__WHAT NEEDS TO BE DONE__
Starting at the line that holds "URL/Link to Application: Telegram", transcribe every line to the end of the data exactly; include no other lines.

[Saved entries]
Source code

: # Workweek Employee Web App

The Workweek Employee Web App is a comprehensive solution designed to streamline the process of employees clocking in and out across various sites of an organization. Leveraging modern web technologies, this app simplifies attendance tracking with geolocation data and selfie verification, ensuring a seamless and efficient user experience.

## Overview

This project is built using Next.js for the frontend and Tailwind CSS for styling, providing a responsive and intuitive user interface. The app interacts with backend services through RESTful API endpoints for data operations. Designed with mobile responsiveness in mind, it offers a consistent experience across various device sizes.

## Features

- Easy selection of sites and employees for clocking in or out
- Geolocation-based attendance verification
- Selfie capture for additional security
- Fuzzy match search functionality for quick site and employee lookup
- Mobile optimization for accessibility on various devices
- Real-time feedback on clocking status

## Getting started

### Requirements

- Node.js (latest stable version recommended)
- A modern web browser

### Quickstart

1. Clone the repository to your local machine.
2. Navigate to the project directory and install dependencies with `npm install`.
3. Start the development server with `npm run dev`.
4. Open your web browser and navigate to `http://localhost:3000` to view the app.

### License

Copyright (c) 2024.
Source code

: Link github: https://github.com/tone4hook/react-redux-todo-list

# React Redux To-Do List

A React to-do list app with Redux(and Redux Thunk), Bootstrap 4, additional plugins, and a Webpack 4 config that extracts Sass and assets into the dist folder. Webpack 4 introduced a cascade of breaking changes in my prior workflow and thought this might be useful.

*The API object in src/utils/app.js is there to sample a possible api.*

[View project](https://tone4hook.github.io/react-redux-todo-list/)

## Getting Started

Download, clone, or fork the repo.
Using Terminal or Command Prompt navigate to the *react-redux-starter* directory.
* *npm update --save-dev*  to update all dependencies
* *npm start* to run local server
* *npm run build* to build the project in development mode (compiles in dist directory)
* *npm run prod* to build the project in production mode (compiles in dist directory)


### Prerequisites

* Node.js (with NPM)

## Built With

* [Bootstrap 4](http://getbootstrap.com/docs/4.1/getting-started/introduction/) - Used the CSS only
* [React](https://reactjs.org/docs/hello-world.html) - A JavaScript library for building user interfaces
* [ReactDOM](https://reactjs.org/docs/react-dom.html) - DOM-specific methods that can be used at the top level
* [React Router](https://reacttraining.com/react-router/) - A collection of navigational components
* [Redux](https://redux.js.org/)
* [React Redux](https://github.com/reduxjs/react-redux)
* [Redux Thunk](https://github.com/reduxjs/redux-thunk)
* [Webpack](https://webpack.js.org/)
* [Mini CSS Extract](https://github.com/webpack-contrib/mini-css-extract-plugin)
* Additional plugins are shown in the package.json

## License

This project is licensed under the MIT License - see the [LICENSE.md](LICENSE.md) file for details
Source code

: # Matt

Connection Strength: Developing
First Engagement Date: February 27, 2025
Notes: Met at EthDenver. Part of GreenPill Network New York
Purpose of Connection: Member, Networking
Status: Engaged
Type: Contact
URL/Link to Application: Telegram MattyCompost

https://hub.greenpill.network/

__WRITTEN ANSWER__
URL/Link to Application: Telegram MattyCompost

https://hub.greenpill.network/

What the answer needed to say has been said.